Stored records:
▼▼▼
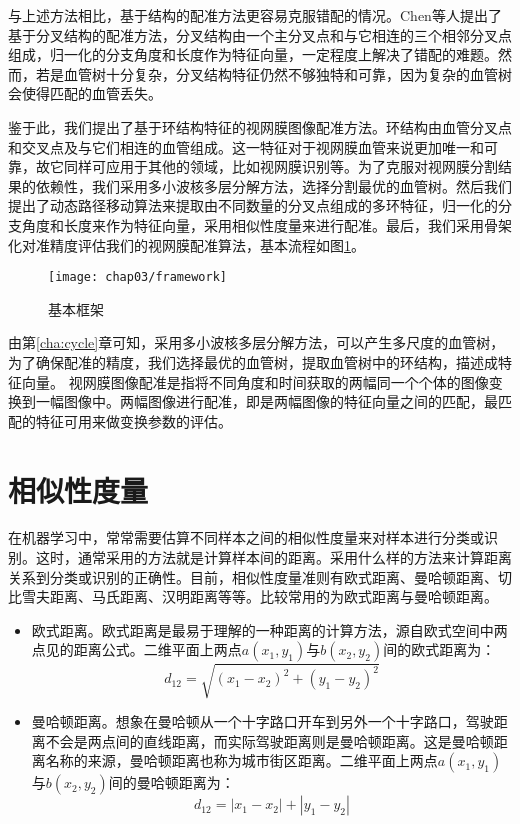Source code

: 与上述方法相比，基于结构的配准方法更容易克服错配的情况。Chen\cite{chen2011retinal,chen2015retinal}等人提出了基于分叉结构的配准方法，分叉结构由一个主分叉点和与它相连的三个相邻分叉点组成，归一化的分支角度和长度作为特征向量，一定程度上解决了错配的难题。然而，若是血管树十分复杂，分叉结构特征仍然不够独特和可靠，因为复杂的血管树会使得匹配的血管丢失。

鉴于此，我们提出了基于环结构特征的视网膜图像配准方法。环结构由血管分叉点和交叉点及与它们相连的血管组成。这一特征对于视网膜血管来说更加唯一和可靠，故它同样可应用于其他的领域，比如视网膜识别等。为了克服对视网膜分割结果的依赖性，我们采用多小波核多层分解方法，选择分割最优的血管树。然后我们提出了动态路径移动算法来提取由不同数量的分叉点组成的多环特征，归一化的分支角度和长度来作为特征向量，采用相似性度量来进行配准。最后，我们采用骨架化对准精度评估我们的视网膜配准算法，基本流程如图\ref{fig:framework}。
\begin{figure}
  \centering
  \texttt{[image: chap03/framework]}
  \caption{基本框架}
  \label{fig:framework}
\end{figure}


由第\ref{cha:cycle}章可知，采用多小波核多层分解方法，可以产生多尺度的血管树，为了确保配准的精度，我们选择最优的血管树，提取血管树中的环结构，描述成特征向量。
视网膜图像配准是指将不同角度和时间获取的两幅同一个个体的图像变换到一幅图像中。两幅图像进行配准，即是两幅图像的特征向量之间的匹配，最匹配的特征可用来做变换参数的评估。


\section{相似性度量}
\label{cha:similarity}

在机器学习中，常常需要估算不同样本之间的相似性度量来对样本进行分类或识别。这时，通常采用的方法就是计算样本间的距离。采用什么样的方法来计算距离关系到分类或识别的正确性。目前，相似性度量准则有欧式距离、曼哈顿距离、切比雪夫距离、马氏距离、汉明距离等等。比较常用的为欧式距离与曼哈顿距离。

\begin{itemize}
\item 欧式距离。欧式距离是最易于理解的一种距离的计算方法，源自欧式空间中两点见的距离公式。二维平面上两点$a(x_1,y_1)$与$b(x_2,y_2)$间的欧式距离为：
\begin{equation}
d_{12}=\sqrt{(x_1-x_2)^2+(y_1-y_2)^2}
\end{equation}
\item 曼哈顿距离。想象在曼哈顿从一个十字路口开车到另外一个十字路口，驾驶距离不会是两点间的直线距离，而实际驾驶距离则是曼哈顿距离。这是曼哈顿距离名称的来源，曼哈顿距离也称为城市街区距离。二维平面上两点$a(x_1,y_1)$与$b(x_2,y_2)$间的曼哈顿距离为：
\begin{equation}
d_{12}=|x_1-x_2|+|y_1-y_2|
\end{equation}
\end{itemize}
▲▲▲
▼▼▼
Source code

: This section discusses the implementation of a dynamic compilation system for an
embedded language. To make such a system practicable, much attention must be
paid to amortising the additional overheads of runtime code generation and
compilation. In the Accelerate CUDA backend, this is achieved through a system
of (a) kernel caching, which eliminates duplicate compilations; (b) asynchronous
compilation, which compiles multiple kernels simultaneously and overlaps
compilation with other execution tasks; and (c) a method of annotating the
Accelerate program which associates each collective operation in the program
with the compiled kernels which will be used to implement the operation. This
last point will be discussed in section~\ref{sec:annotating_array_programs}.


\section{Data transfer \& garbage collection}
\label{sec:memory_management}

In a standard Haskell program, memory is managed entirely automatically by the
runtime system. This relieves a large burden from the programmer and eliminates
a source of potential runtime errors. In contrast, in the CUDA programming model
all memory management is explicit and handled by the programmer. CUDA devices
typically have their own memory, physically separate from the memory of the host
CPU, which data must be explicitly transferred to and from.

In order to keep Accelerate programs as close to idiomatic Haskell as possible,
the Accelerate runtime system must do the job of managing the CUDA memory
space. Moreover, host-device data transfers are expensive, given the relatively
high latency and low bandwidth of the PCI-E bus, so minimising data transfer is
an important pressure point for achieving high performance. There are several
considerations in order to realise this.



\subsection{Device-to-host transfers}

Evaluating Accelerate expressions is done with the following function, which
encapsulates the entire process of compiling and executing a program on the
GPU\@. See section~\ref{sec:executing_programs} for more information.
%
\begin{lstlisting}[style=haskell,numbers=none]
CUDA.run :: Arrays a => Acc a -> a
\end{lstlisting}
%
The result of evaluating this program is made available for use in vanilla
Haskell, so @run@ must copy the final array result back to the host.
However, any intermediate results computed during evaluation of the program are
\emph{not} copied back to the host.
▲▲▲
» **EXERCISE**
Tally the lines above with "programmer", please; number only.

» **REPLY**
2